250W source paves way for EUV production

Article By : Dylan McGrath

Lithography vendor ASML claims to have achieved an important and long-elusive milestone: the demonstration of a 250-watt EUV source.

The semiconductor industry finally appears close to moving extreme ultraviolet (EUV) lithography into high volume production.

At the recently held Semicon West tradeshow in the United States, lithography vendor ASML announced it had achieved an important and long-elusive milestone: the demonstration of a 250-watt EUV source. Source power—a measurement of the amount of EUV photons delivered to the scanner to enable wafer exposure—equates directly to productivity. Chipmakers have long insisted that source power of 250W would be required to achieve throughput of 125 wafers per hour (WPH) and the inability of ASML and Cymer (which ASML acquired in 2013) to push the technology to hit that mark has been considered the primary roadblock for EUV development in recent years.

Michael Lercel, director of strategic marketing at ASML, said the company has demonstrated 250 watts “rather consistently by really understanding the conversion efficiency in the source and putting the right controls in place.” He said the source that has demonstrated 250W has not yet shipped.

Leading edge chipmakers including Intel, Samsung, TSMC and Globalfoundries are planning to insert EUV into high-volume production sometime in the next two years. ASML demonstrated back in February throughput of 104 WPH and executives said even before the 250W source power was demonstrated that the company had a roadmap to get to 125 WPH.

The 250W source power milestone represents an improvement of 10 fold over the past five years from about 25W in 2012. Delivering a presentation on the economics of EUV for production, Lercel joked that when he worked at Cymer in the early part this decade the goal for reaching 250W of source power “was always next year.”
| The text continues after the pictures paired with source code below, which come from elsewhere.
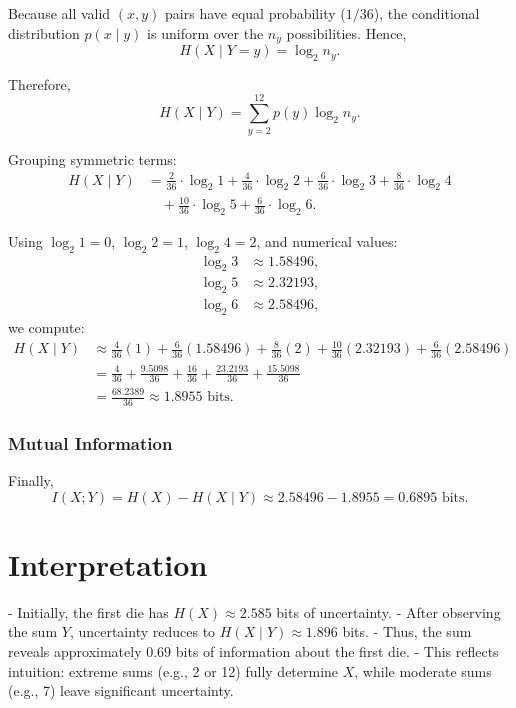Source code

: \documentclass{article}
\begin{document}
Because all valid \((x,y)\) pairs have equal probability (\(1/36\)), the conditional distribution \(p(x \mid y)\) is uniform over the \(n_y\) possibilities. Hence,
\[
H(X \mid Y = y) = \log_2 n_y.
\]

Therefore,
\[
H(X \mid Y) = \sum_{y=2}^{12} p(y) \log_2 n_y.
\]

Grouping symmetric terms:
\[
\begin{aligned}
H(X \mid Y) &= \frac{2}{36} \cdot \log_2 1 
+ \frac{4}{36} \cdot \log_2 2 
+ \frac{6}{36} \cdot \log_2 3 
+ \frac{8}{36} \cdot \log_2 4 \\
&\quad + \frac{10}{36} \cdot \log_2 5 
+ \frac{6}{36} \cdot \log_2 6.
\end{aligned}
\]

Using \(\log_2 1 = 0\), \(\log_2 2 = 1\), \(\log_2 4 = 2\), and numerical values:
\[
\begin{aligned}
\log_2 3 &\approx 1.58496, \\
\log_2 5 &\approx 2.32193, \\
\log_2 6 &\approx 2.58496,
\end{aligned}
\]
we compute:
\[
\begin{aligned}
H(X \mid Y) &\approx 
\frac{4}{36}(1) 
+ \frac{6}{36}(1.58496) 
+ \frac{8}{36}(2) 
+ \frac{10}{36}(2.32193) 
+ \frac{6}{36}(2.58496) \\
&= \frac{4}{36} + \frac{9.5098}{36} + \frac{16}{36} + \frac{23.2193}{36} + \frac{15.5098}{36} \\
&= \frac{68.2389}{36} \approx 1.8955 \text{ bits}.
\end{aligned}
\]

\subsubsection*{Mutual Information}

Finally,
\[
I(X;Y) = H(X) - H(X \mid Y) \approx 2.58496 - 1.8955 = \boxed{0.6895 \text{ bits}}.
\]

\section*{Interpretation}

- Initially, the first die has \(H(X) \approx 2.585\) bits of uncertainty.
- After observing the sum \(Y\), uncertainty reduces to \(H(X \mid Y) \approx 1.896\) bits.
- Thus, the sum reveals approximately \(0.69\) bits of information about the first die.
- This reflects intuition: extreme sums (e.g., 2 or 12) fully determine \(X\), while moderate sums (e.g., 7) leave significant uncertainty.
\end{document}
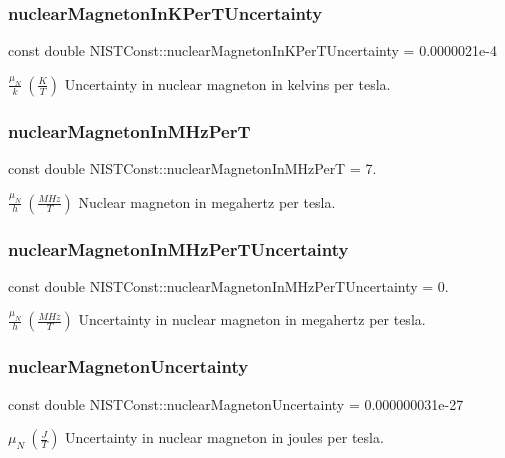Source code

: \subsubsection{\texorpdfstring{nuclear\+Magneton\+In\+K\+Per\+T\+Uncertainty}{nuclearMagnetonInKPerTUncertainty}}
{\footnotesize\ttfamily const double N\+I\+S\+T\+Const\+::nuclear\+Magneton\+In\+K\+Per\+T\+Uncertainty = 0.\+0000021e-\/4}

$\frac{\mu_N}{k} \ (\frac{K}{T})$ Uncertainty in nuclear magneton in kelvins per tesla. \mbox{\label{group___nuclear_magneton_gae1ed12acbc3f50345ed451327b86b5b5}} 
\subsubsection{\texorpdfstring{nuclear\+Magneton\+In\+M\+Hz\+PerT}{nuclearMagnetonInMHzPerT}}
{\footnotesize\ttfamily const double N\+I\+S\+T\+Const\+::nuclear\+Magneton\+In\+M\+Hz\+PerT = 7.}

$\frac{\mu_N}{h} \ (\frac{MHz}{T})$ Nuclear magneton in megahertz per tesla. \mbox{\label{group___nuclear_magneton_gafadaf7c2f76a76acf9313700c176b0a2}} 
\subsubsection{\texorpdfstring{nuclear\+Magneton\+In\+M\+Hz\+Per\+T\+Uncertainty}{nuclearMagnetonInMHzPerTUncertainty}}
{\footnotesize\ttfamily const double N\+I\+S\+T\+Const\+::nuclear\+Magneton\+In\+M\+Hz\+Per\+T\+Uncertainty = 0.}

$\frac{\mu_N}{h} \ (\frac{MHz}{T})$ Uncertainty in nuclear magneton in megahertz per tesla. \mbox{\label{group___nuclear_magneton_ga1f693f4e6c1d8f771594a847e185b072}} 
\subsubsection{\texorpdfstring{nuclear\+Magneton\+Uncertainty}{nuclearMagnetonUncertainty}}
{\footnotesize\ttfamily const double N\+I\+S\+T\+Const\+::nuclear\+Magneton\+Uncertainty = 0.\+000000031e-\/27}

$\mu_N \ (\frac{J}{T})$ Uncertainty in nuclear magneton in joules per tesla.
ASML has 14 development tools already in the field which have now exposed more than 1 million wafers, including more than 500,000 wafers in just the past 12 months, according to Lercel. The first shipments of ASML’s NXE:3400B production EUV tool began earlier this year.

As of April, ASML had a backlog of 21 EUV systems awaiting delivery, the majority of which are reportedly ticketed for Intel. The company is expected to provide an update of its EUV backlog when it announces its second quarter results next week.

The development of EUV can be traced back to the 1970s with the ill-fated development effort of X-ray lithography. The semiconductor industry was originally hoping to use EUV in production early this decade, but development has slipped continually. By some estimates, the industry has spent more than $20 billion on the development of EUV.

Despite ASML’s progress, critics will continue to scepticism toward EUV. “Detractors keep saying it’s never going to happen, but ASML keeps hitting its targets,” said G. Dan Hutcheson, a veteran semiconductor equipment analyst and president of VLSI Research. “It sure has taken a long time, but we finally seem to be getting somewhere.”

In addition to the source power milestone, Lercel also detailed significant improvements on the overlay performance of EUV tools and industry progress on the infrastructure for EUV, including reticles, pellicles and photoresists.

Lercel’s presentation largely focused on the economic value to customers of EUV, an ironic subject given that the cost of the tools—over $100 million each—have been one of the biggest knocks on EUV. But ASML argues that EUV—when it achieves its 125 WPH throughput target—offers an economic benefit compared to the expensive of triple- or quadruple-patterning using immersion lithography tools.

“If you look at the cost of doing multiple immersion lithography steps, coupled with the process steps—the cleaning, the metrology—we believe that EUV is less costly per layer versus triple patterning immersion, and certainly quadruple patterning and beyond,” Lercel said. He added that EUV also offers the economic benefit of faster cycle times, fewer variables and fewer chances for random defects on wafers.

“We believe that EUV is a very cost-effective way to enable the affordable scaling of lithography in the future,” Lercel said. “We have made significant progress on enabling the performance of [EUV] systems to be able to match those expectations, particularly given that the imaging is as expected, the overlay is at least as good as the immersion tools and productivity is now over 100 wafers an hour. That really has enabled the point where we started to go into the point of shipping high volume manufacturing tools out to customers now.”

ASML’s source power milestone announcement comes less than two weeks after the passing of Natale Ceglio, a scientist whose pioneering work in x-ray lasers and EUV was critical to early development of the technology. Ceglio died on July 2.